◆ **EXERCISE INSTRUCTIONS**:
Among the lines below, some may hold the word "item"; state how many do, giving only the number.

Stored data entries:
▬▬▬

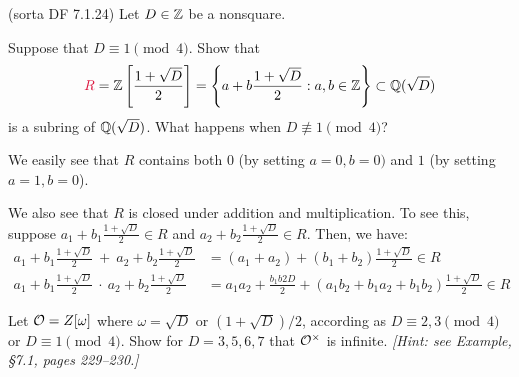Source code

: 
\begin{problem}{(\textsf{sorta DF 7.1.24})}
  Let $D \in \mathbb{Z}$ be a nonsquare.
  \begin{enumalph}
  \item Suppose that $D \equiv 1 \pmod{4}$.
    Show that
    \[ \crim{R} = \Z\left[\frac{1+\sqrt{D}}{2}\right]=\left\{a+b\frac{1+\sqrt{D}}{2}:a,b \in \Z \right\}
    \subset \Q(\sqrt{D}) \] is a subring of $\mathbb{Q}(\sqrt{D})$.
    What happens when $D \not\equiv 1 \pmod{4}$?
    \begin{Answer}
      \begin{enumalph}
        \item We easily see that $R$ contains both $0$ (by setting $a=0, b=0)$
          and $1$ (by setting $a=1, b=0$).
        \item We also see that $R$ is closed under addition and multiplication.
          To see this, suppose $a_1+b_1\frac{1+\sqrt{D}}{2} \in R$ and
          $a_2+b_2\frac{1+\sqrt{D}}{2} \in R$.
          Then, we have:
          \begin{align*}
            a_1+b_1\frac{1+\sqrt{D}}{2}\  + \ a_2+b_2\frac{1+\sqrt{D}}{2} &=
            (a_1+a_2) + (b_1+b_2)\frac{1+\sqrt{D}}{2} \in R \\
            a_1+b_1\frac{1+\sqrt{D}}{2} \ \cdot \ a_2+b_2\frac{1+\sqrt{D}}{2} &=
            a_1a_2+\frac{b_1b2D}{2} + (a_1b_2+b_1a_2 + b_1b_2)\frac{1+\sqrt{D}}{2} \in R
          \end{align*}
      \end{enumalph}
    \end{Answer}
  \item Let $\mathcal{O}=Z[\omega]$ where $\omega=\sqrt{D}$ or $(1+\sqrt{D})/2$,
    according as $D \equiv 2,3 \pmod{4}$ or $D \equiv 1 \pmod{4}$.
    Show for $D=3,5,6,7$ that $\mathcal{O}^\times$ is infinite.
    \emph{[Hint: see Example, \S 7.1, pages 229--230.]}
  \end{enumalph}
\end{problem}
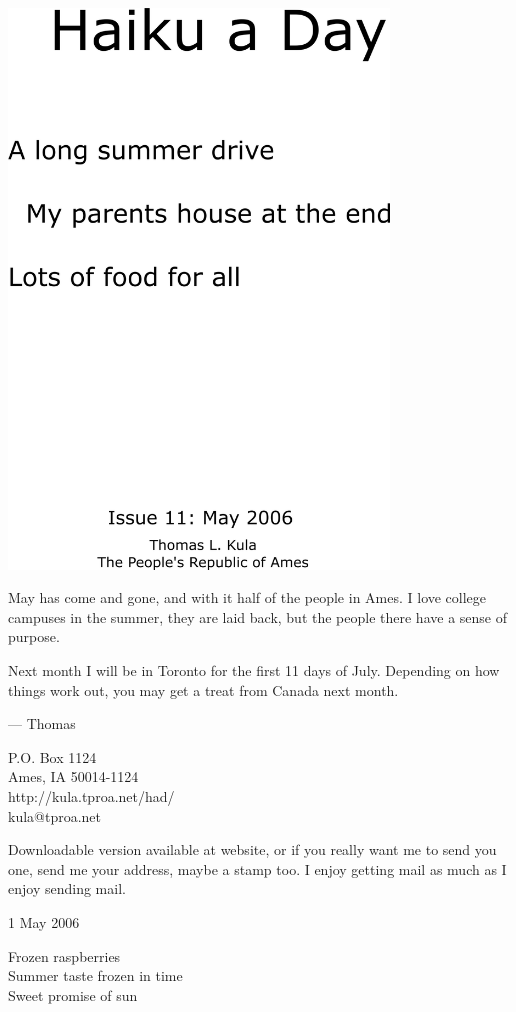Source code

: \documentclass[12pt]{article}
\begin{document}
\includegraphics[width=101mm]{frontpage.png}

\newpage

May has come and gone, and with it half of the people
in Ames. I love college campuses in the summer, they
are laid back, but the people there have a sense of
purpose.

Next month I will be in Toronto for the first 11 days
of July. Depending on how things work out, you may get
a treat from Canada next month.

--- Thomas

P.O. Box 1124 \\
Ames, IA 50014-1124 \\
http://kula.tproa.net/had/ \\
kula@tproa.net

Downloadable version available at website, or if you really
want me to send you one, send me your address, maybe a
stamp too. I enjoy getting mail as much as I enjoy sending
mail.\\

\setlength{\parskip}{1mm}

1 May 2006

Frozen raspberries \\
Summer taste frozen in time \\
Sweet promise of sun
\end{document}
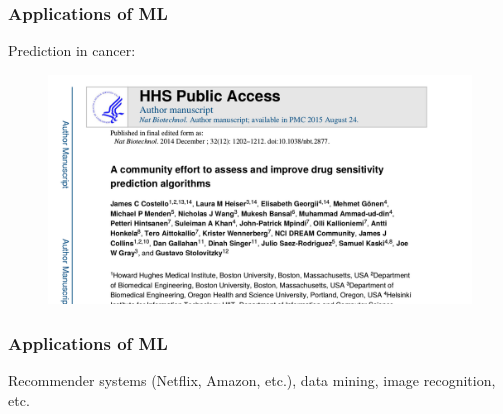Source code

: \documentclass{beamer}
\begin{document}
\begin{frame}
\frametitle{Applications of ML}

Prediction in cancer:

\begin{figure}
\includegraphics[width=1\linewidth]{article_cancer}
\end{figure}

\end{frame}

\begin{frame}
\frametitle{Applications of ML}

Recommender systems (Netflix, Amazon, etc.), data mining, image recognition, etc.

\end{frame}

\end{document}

▬▬▬

◆ **SOLUTION TO THIS PROBLEM**:
4